++++ RECORDS FOR THE TASK ++++
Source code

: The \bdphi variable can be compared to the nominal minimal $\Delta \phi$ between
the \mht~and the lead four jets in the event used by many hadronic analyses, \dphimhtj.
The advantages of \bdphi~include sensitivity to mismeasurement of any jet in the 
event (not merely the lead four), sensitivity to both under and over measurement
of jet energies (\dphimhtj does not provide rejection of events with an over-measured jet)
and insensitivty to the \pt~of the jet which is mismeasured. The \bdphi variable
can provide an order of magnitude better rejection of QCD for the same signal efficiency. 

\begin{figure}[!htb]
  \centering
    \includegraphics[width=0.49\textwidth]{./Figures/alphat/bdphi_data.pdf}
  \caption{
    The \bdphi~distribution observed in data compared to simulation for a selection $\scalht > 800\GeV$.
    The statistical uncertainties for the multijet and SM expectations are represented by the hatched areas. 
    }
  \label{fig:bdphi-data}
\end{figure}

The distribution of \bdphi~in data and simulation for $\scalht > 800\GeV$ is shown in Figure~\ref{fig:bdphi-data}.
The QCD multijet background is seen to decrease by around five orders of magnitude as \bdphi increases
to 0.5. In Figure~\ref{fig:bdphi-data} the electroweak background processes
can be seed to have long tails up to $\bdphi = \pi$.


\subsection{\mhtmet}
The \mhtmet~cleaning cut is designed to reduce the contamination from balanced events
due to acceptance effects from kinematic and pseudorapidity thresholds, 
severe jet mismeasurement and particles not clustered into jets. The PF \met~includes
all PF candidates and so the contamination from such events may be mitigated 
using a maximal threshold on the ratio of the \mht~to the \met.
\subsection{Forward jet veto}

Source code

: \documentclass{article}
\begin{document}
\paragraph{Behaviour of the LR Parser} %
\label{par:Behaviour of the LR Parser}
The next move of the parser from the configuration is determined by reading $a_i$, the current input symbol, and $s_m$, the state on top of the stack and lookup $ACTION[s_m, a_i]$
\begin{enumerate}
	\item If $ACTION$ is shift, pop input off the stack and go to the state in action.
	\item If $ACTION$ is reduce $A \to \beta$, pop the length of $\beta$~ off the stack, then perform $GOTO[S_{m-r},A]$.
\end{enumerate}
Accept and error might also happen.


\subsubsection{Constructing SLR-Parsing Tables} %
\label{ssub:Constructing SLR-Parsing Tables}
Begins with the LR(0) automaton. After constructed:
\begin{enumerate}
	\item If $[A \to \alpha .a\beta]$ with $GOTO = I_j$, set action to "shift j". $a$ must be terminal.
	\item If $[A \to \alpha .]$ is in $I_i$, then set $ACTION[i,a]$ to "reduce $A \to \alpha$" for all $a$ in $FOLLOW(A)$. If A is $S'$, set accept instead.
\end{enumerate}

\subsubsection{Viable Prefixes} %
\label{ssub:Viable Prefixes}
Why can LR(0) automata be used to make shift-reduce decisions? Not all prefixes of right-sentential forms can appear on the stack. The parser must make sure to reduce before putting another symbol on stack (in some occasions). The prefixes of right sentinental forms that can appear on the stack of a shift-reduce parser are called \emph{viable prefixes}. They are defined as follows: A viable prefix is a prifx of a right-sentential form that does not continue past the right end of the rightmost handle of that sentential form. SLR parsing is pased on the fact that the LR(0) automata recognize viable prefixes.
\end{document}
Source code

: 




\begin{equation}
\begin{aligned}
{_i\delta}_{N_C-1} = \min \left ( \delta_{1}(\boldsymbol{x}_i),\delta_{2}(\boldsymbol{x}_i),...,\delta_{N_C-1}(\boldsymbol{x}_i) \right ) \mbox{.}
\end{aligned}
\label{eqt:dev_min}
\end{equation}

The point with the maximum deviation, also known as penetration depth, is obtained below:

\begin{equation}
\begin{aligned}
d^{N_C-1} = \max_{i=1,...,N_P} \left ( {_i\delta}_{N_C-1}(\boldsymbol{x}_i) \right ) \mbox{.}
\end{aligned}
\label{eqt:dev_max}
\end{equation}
++++
**EXERCISE AIM**
When you answer, output all of the material exactly as it appears above.

**EXERCISE ANSWER**
Source code

: The \bdphi variable can be compared to the nominal minimal $\Delta \phi$ between
the \mht~and the lead four jets in the event used by many hadronic analyses, \dphimhtj.
The advantages of \bdphi~include sensitivity to mismeasurement of any jet in the 
event (not merely the lead four), sensitivity to both under and over measurement
of jet energies (\dphimhtj does not provide rejection of events with an over-measured jet)
and insensitivty to the \pt~of the jet which is mismeasured. The \bdphi variable
can provide an order of magnitude better rejection of QCD for the same signal efficiency. 

\begin{figure}[!htb]
  \centering
    \includegraphics[width=0.49\textwidth]{./Figures/alphat/bdphi_data.pdf}
  \caption{
    The \bdphi~distribution observed in data compared to simulation for a selection $\scalht > 800\GeV$.
    The statistical uncertainties for the multijet and SM expectations are represented by the hatched areas. 
    }
  \label{fig:bdphi-data}
\end{figure}

The distribution of \bdphi~in data and simulation for $\scalht > 800\GeV$ is shown in Figure~\ref{fig:bdphi-data}.
The QCD multijet background is seen to decrease by around five orders of magnitude as \bdphi increases
to 0.5. In Figure~\ref{fig:bdphi-data} the electroweak background processes
can be seed to have long tails up to $\bdphi = \pi$.


\subsection{\mhtmet}
The \mhtmet~cleaning cut is designed to reduce the contamination from balanced events
due to acceptance effects from kinematic and pseudorapidity thresholds, 
severe jet mismeasurement and particles not clustered into jets. The PF \met~includes
all PF candidates and so the contamination from such events may be mitigated 
using a maximal threshold on the ratio of the \mht~to the \met.
\subsection{Forward jet veto}

Source code

: \documentclass{article}
\begin{document}
\paragraph{Behaviour of the LR Parser} %
\label{par:Behaviour of the LR Parser}
The next move of the parser from the configuration is determined by reading $a_i$, the current input symbol, and $s_m$, the state on top of the stack and lookup $ACTION[s_m, a_i]$
\begin{enumerate}
	\item If $ACTION$ is shift, pop input off the stack and go to the state in action.
	\item If $ACTION$ is reduce $A \to \beta$, pop the length of $\beta$~ off the stack, then perform $GOTO[S_{m-r},A]$.
\end{enumerate}
Accept and error might also happen.


\subsubsection{Constructing SLR-Parsing Tables} %
\label{ssub:Constructing SLR-Parsing Tables}
Begins with the LR(0) automaton. After constructed:
\begin{enumerate}
	\item If $[A \to \alpha .a\beta]$ with $GOTO = I_j$, set action to "shift j". $a$ must be terminal.
	\item If $[A \to \alpha .]$ is in $I_i$, then set $ACTION[i,a]$ to "reduce $A \to \alpha$" for all $a$ in $FOLLOW(A)$. If A is $S'$, set accept instead.
\end{enumerate}

\subsubsection{Viable Prefixes} %
\label{ssub:Viable Prefixes}
Why can LR(0) automata be used to make shift-reduce decisions? Not all prefixes of right-sentential forms can appear on the stack. The parser must make sure to reduce before putting another symbol on stack (in some occasions). The prefixes of right sentinental forms that can appear on the stack of a shift-reduce parser are called \emph{viable prefixes}. They are defined as follows: A viable prefix is a prifx of a right-sentential form that does not continue past the right end of the rightmost handle of that sentential form. SLR parsing is pased on the fact that the LR(0) automata recognize viable prefixes.
\end{document}
Source code

: 




\begin{equation}
\begin{aligned}
{_i\delta}_{N_C-1} = \min \left ( \delta_{1}(\boldsymbol{x}_i),\delta_{2}(\boldsymbol{x}_i),...,\delta_{N_C-1}(\boldsymbol{x}_i) \right ) \mbox{.}
\end{aligned}
\label{eqt:dev_min}
\end{equation}

The point with the maximum deviation, also known as penetration depth, is obtained below:

\begin{equation}
\begin{aligned}
d^{N_C-1} = \max_{i=1,...,N_P} \left ( {_i\delta}_{N_C-1}(\boldsymbol{x}_i) \right ) \mbox{.}
\end{aligned}
\label{eqt:dev_max}
\end{equation}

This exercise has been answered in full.